Article – North needs insurance rethink

15 July 2014
Matthew Cranston
The Australian Dairyfarmer
INSURANCE Council of Australia president Mark Milliner has warned the expected boom in insurance and ­investment in developing Australia’s north will never happen unless governments make a front-end investment in resilience and mitigation.
“Northern Australia is in danger of being left behind the rest of Australia economically unless risk and resilience are addressed,” Mr Milliner said.
“Most business can see the economic opportunity that exists in the far north. However, risk and the cost of accepting that risk weigh heavy when considering commercial, tourism and infrastructure developments.”
Mr Milliner, who is also chief executive of insurance at Suncorp, said that because there had been such little work done investing in mitigation in areas such as the tropics, where tourism assets are held, scarce new insurance cover had been provided.
“While we are seeing increased insurance competition in northern Australia, the lack of quality resilience data and investment has led to some insurers solely focusing on low-risk customers,” Mr Milliner said.
Mr Milliner’s comments come as the financial services and natural disaster funding inquiries are due to release findings.
The north of Australia has become a major area of interest, with a federal government green paper on Developing Northern ­Australia released last month, a white paper on the same topic to be finished next year, a Northern Australian Advisory Group established and a Northern Development Summit having taken place last month organised by the Australian Davos Connection.
A former ambassador to China, Geoff Raby, said last month there was a once-in-a-generation chance to develop Australia’s north in the context of massive geopolitical shifts in the region.
Australia’s richest person, Gina Rinehart, has also backed major development of the north, saying it “has vast potential as a food producer”.
A new KPMG report commissioned by Suncorp for the financial service and natural disaster funding inquiries has found that “a program of structured mitigation has significant upside and could be of demonstrated benefit where it is targeted to high risk areas”.
KPMG modelled the different economic costs of a one-in-10-year event under three different approaches.
It found that under the existing approach, the economic cost of a one-in ten-year catastrophe would be $12.3 billion. Under a government-assisted pooled insurance scheme the cost would be $14.6 billion but under a proper mitigation scenario the cost would be only $4.8 billion.

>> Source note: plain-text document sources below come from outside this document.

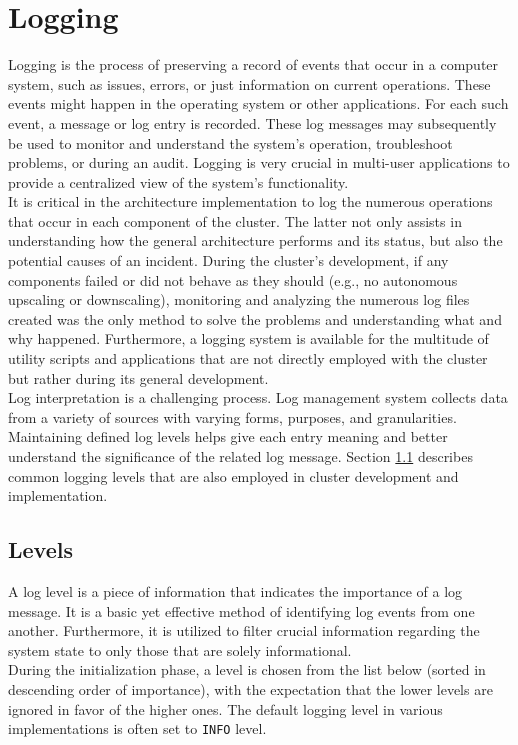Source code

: \chapter{Logging}
\label{cha:logging}

Logging is the process of preserving a record of events that occur in a computer
system, such as issues, errors, or just information on current operations. These
events might happen in the operating system or other applications. For each such
event, a message or log entry is recorded. These log messages may subsequently
be used to monitor and understand the system's operation, troubleshoot problems,
or during an audit. Logging is very crucial in multi-user applications to provide
a centralized view of the system's functionality\cite{logging}. \\ %
It is critical in the architecture implementation to log the numerous operations
that occur in each component of the cluster. The latter not only assists in understanding
how the general architecture performs and its status, but also the potential
causes of an incident. During the cluster's development, if any components
failed or did not behave as they should (e.g., no autonomous upscaling or downscaling),
monitoring and analyzing the numerous log files created was the only method to solve
the problems and understanding what and why happened. Furthermore, a logging system
is available for the multitude of utility scripts and applications that are not directly
employed with the cluster but rather during its general development. \\ %
Log interpretation is a challenging process. Log management system collects data
from a variety of sources with varying forms, purposes, and granularities. Maintaining
defined log levels helps give each entry meaning and better understand the significance
of the related log message\cite{logging_levels}. Section \ref{sec:logging_levels}
describes common logging levels that are also employed in cluster development and
implementation.

\section{Levels}
\label{sec:logging_levels}

A log level is a piece of information that indicates the importance of a log
message. It is a basic yet effective method of identifying log events from one another.
Furthermore, it is utilized to filter crucial information regarding the system state
to only those that are solely informational\cite{logging_levels}. \\ %
During the initialization phase, a level is chosen from the list below (sorted
in descending order of importance), with the expectation that the lower levels
are ignored in favor of the higher ones. The default logging level in various implementations
is often set to \texttt{INFO} level.

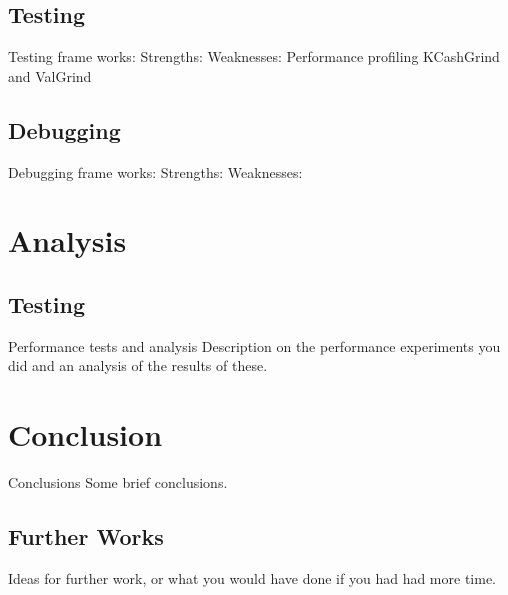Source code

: \documentclass[a4paper,11pt]{article}
\begin{document}
\subsection{Testing}

Testing frame works: 
Strengths:
Weaknesses: 
Performance profiling KCashGrind and ValGrind

\subsection{Debugging}

Debugging frame works: 
Strengths:
Weaknesses: 
 
 \section{Analysis}
 
 \subsection{Testing}
Performance tests and analysis Description on the performance experiments you did and an analysis
of the results of these.
 
 \section{Conclusion}
Conclusions Some brief conclusions.
 
\subsection{Further Works}
 Ideas for further work, or what you would have done if you had had more time.
\end{document}
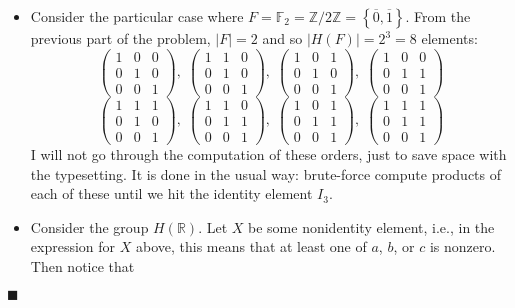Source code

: \documentclass[12pt]{article}
\renewcommand{\qed}{\hfill$\blacksquare$}
\renewenvironment{proof}{\begin{addmargin}[1em]{0em}\begin{newproof}}{\end{newproof}\end{addmargin}\qed}
\begin{document}
\begin{proof}
\begin{itemize}
    \item Consider the particular case where $F=\mathbb{F}_2=\mathbb{Z}/2\mathbb{Z}=\left\{\overline{0},\overline{1}\right\}$. From the previous part of the problem, $\left|F\right|=2$ and so $\left|H\left(F\right)\right|=2^3=8$ elements:
    $$ \left(\begin{array}{ccc} 1 & 0 & 0 \\ 0 & 1 & 0 \\ 0 & 0 & 1 \end{array}\right), \; \left(\begin{array}{ccc} 1 & 1 & 0 \\ 0 & 1 & 0 \\ 0 & 0 & 1 \end{array}\right), \; \left(\begin{array}{ccc} 1 & 0 & 1 \\ 0 & 1 & 0 \\ 0 & 0 & 1 \end{array}\right), \; \left(\begin{array}{ccc} 1 & 0 & 0 \\ 0 & 1 & 1 \\ 0 & 0 & 1 \end{array}\right) $$
    $$ \left(\begin{array}{ccc} 1 & 1 & 1 \\ 0 & 1 & 0 \\ 0 & 0 & 1 \end{array}\right), \; \left(\begin{array}{ccc} 1 & 1 & 0 \\ 0 & 1 & 1 \\ 0 & 0 & 1 \end{array}\right), \; \left(\begin{array}{ccc} 1 & 0 & 1 \\ 0 & 1 & 1 \\ 0 & 0 & 1 \end{array}\right), \; \left(\begin{array}{ccc} 1 & 1 & 1 \\ 0 & 1 & 1 \\ 0 & 0 & 1 \end{array}\right) $$ I will not go through the computation of these orders, just to save space with the typesetting. It is done in the usual way: brute-force compute products of each of these until we hit the identity element $I_3$.
    \item Consider the group $H\left(\mathbb{R}\right)$. Let $X$ be some nonidentity element, i.e., in the expression for $X$ above, this means that at least one of $a$, $b$, or $c$ is nonzero. Then notice that

\end{itemize}
\end{proof}
\end{document}

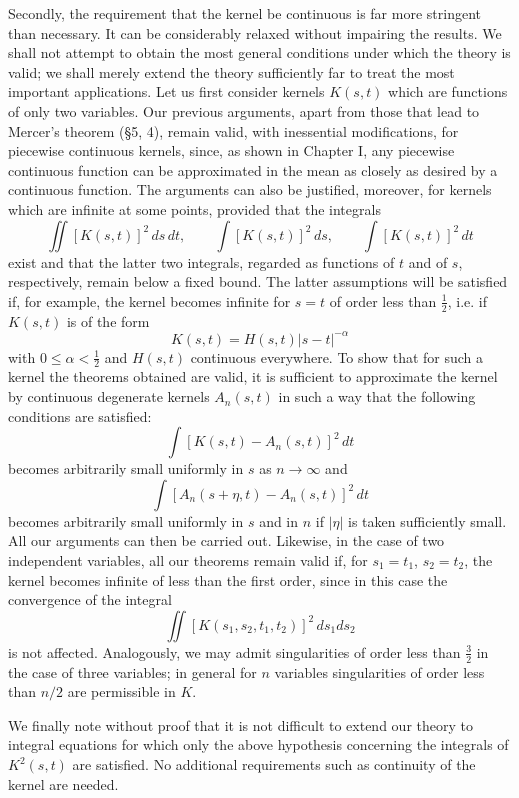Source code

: Secondly, the requirement that the kernel be continuous is far more stringent than necessary. It can be considerably relaxed without impairing the results. We shall not attempt to obtain the most general conditions under which the theory is valid; we shall merely extend the theory sufficiently far to treat the most important applications. Let us first consider kernels $K(s,t)$ which are functions of only two variables. Our previous arguments, apart from those that lead to Mercer's theorem (\S5, 4), remain valid, with inessential modifications, for piecewise continuous kernels, since, as shown in Chapter I, any piecewise continuous function can be approximated in the mean as closely as desired by a continuous function. The arguments can also be justified, moreover, for kernels which are infinite at some points, provided that the integrals
\[
\iint [K(s,t)]^2\,ds\,dt,
\qquad
\int [K(s,t)]^2\,ds,
\qquad
\int [K(s,t)]^2\,dt
\]
exist and that the latter two integrals, regarded as functions of $t$ and of $s$, respectively, remain below a fixed bound. The latter assumptions will be satisfied if, for example, the kernel becomes infinite for $s=t$ of order less than $\tfrac12$, i.e. if $K(s,t)$ is of the form
\[
K(s,t)=H(s,t)|s-t|^{-\alpha}
\]
with $0\le \alpha<\tfrac12$ and $H(s,t)$ continuous everywhere. To show that for such a kernel the theorems obtained are valid, it is sufficient to approximate the kernel by continuous degenerate kernels $A_n(s,t)$ in such a way that the following conditions are satisfied:
\[
\int [K(s,t)-A_n(s,t)]^2\,dt
\]
becomes arbitrarily small uniformly in $s$ as $n\to\infty$ and
\[
\int [A_n(s+\eta,t)-A_n(s,t)]^2\,dt
\]
becomes arbitrarily small uniformly in $s$ and in $n$ if $|\eta|$ is taken sufficiently small. All our arguments can then be carried out. Likewise, in the case of two independent variables, all our theorems remain valid if, for $s_1=t_1$, $s_2=t_2$, the kernel becomes infinite of less than the first order, since in this case the convergence of the integral
\[
\iint [K(s_1,s_2,t_1,t_2)]^2\,ds_1ds_2
\]
is not affected. Analogously, we may admit singularities of order less than $\tfrac32$ in the case of three variables; in general for $n$ variables singularities of order less than $n/2$ are permissible in $K$.

We finally note without proof that it is not difficult to extend our theory to integral equations for which only the above hypothesis concerning the integrals of $K^2(s,t)$ are satisfied. No additional requirements such as continuity of the kernel are needed.

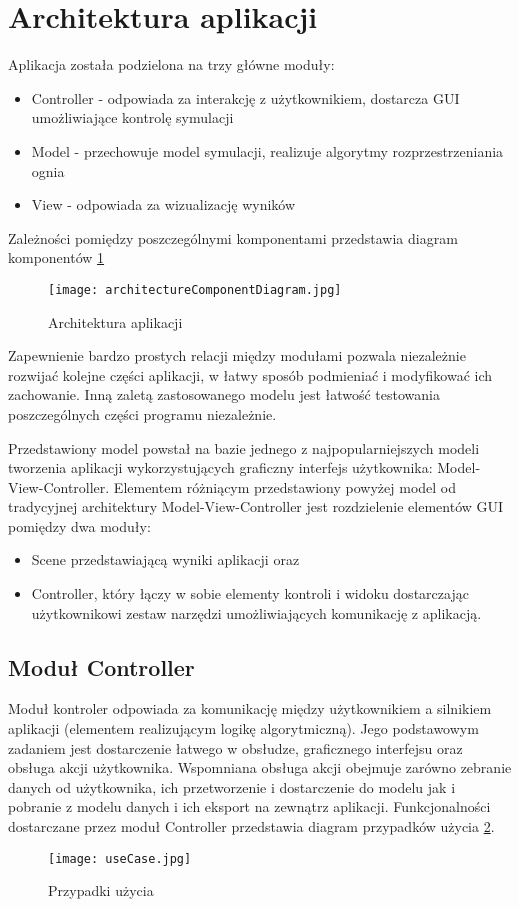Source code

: \section {Architektura aplikacji}
Aplikacja została podzielona na trzy główne moduły:
\begin{itemize}
\item Controller - odpowiada za interakcję z użytkownikiem, dostarcza GUI umożliwiające kontrolę symulacji
\item Model - przechowuje model symulacji, realizuje algorytmy rozprzestrzeniania ognia
\item View - odpowiada za wizualizację wyników
\end{itemize}
Zależności pomiędzy poszczególnymi komponentami przedstawia diagram komponentów \ref{architektura aplikacji}
\begin{figure}
\begin {center}
\texttt{[image: architectureComponentDiagram.jpg]} \\
\caption { Architektura aplikacji}
\label {architektura aplikacji}
\end {center}
\end{figure}
Zapewnienie bardzo prostych relacji między modułami pozwala niezależnie rozwijać kolejne części aplikacji, w łatwy
sposób podmieniać i modyfikować ich zachowanie. Inną zaletą zastosowanego modelu jest łatwość
testowania poszczególnych części programu niezależnie.

Przedstawiony model powstał na bazie jednego z najpopularniejszych modeli tworzenia aplikacji wykorzystujących graficzny interfejs użytkownika: Model-View-Controller. Elementem różniącym przedstawiony powyżej model od tradycyjnej architektury Model-View-Controller
jest rozdzielenie elementów GUI pomiędzy dwa moduły:
\begin{itemize}
\item Scene przedstawiającą wyniki aplikacji oraz
\item Controller, który łączy w sobie elementy kontroli i widoku dostarczając użytkownikowi zestaw narzędzi umożliwiających komunikację z aplikacją.
\end {itemize}
\subsection{Moduł Controller}
Moduł kontroler odpowiada za komunikację między użytkownikiem a silnikiem aplikacji (elementem realizującym logikę algorytmiczną). 
Jego podstawowym zadaniem jest dostarczenie łatwego w obsłudze, graficznego interfejsu oraz 
obsługa akcji użytkownika. Wspomniana obsługa akcji obejmuje zarówno zebranie danych od użytkownika, ich przetworzenie
i dostarczenie do modelu jak i pobranie z modelu danych i ich eksport na zewnątrz aplikacji.
Funkcjonalności dostarczane przez moduł Controller przedstawia diagram przypadków użycia \ref{przypadki uzycia}.
\begin{figure}
\begin {center}
\texttt{[image: useCase.jpg]} \\
\caption { Przypadki użycia}
\label {przypadki uzycia}
\end {center}
\end{figure}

“The potential savings are demonstrable through numerous case studies,” the report said. It noted that a comparative insurance pool established in the US to provide flood insurance at subsidised rates to high-risk areas was not successful. The scheme has a deficit of $US24 billion ($25.5 billion) and “does not appear to be financially viable”.
“Over the long-term government investment in natural disaster management can have the greatest economic value in structured mitigation programs, rather than post-disaster assistance,” the report found.